> WHAT YOU ARE ASKED TO DO: Within the entries that follow, show each line where the word "tell" occurs.

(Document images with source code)

>>

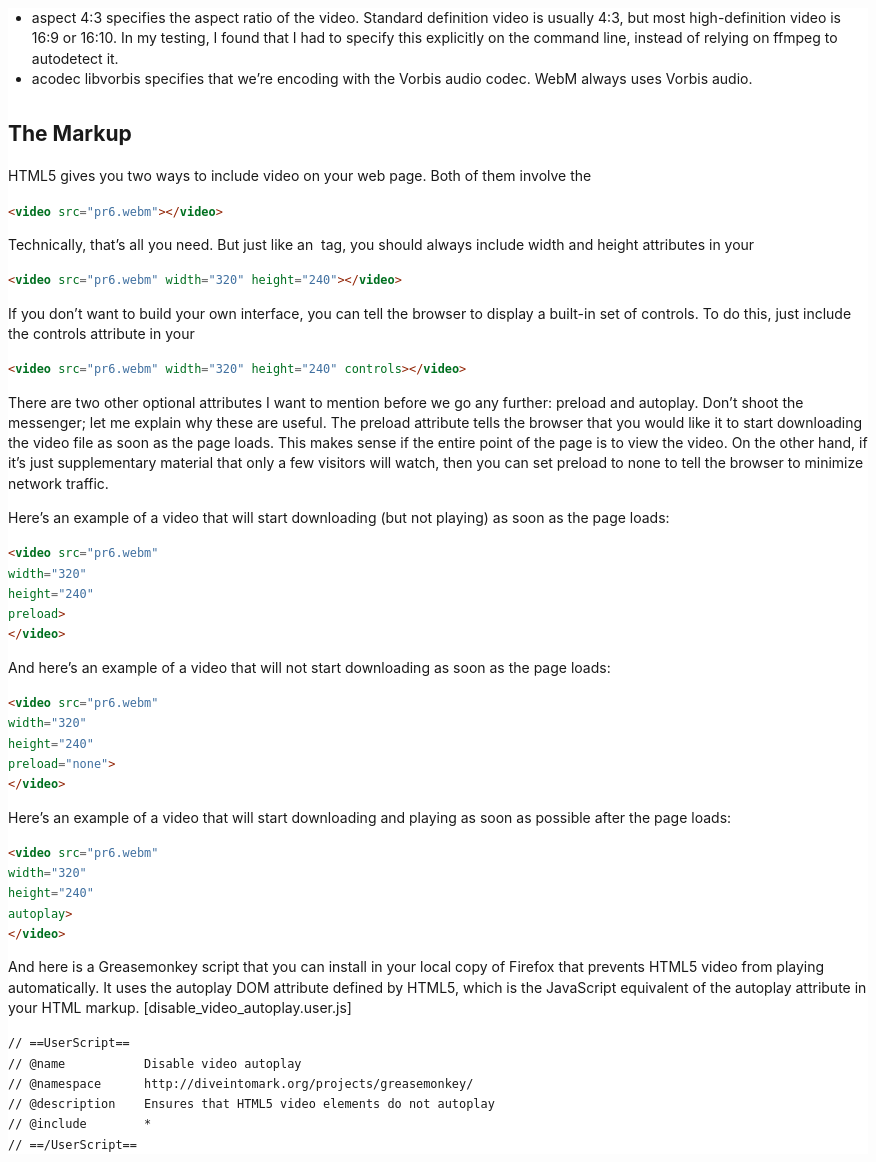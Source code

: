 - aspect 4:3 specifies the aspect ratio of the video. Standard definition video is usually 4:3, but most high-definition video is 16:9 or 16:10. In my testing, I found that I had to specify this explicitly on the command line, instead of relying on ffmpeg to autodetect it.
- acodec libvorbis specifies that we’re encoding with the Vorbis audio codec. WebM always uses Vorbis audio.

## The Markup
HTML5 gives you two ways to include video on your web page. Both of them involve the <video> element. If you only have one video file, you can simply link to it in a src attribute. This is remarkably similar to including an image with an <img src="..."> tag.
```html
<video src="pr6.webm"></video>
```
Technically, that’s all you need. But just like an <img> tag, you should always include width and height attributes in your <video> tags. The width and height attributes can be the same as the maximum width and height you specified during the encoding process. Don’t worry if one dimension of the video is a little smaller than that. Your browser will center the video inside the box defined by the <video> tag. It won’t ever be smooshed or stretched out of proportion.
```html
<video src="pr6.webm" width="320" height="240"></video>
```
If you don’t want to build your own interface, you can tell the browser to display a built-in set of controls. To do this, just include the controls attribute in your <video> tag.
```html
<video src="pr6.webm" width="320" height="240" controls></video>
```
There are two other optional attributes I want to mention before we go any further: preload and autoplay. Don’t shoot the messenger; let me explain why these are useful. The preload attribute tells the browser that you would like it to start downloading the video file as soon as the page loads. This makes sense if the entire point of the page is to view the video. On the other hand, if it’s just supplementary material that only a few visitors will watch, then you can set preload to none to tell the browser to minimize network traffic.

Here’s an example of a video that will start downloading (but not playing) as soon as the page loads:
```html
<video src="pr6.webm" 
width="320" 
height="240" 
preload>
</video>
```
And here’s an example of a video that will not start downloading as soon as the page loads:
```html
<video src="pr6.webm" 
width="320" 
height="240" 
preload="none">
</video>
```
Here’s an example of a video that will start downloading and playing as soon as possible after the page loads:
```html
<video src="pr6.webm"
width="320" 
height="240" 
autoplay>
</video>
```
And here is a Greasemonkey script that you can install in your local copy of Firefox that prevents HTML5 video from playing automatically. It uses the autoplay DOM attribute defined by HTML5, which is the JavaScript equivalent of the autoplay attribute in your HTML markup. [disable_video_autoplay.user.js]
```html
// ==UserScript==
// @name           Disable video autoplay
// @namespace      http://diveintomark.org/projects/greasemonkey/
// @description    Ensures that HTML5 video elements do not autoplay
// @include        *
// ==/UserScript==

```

<<

> PROBLEM SOLUTION:
If you don’t want to build your own interface, you can tell the browser to display a built-in set of controls. To do this, just include the controls attribute in your <video> tag.
There are two other optional attributes I want to mention before we go any further: preload and autoplay. Don’t shoot the messenger; let me explain why these are useful. The preload attribute tells the browser that you would like it to start downloading the video file as soon as the page loads. This makes sense if the entire point of the page is to view the video. On the other hand, if it’s just supplementary material that only a few visitors will watch, then you can set preload to none to tell the browser to minimize network traffic.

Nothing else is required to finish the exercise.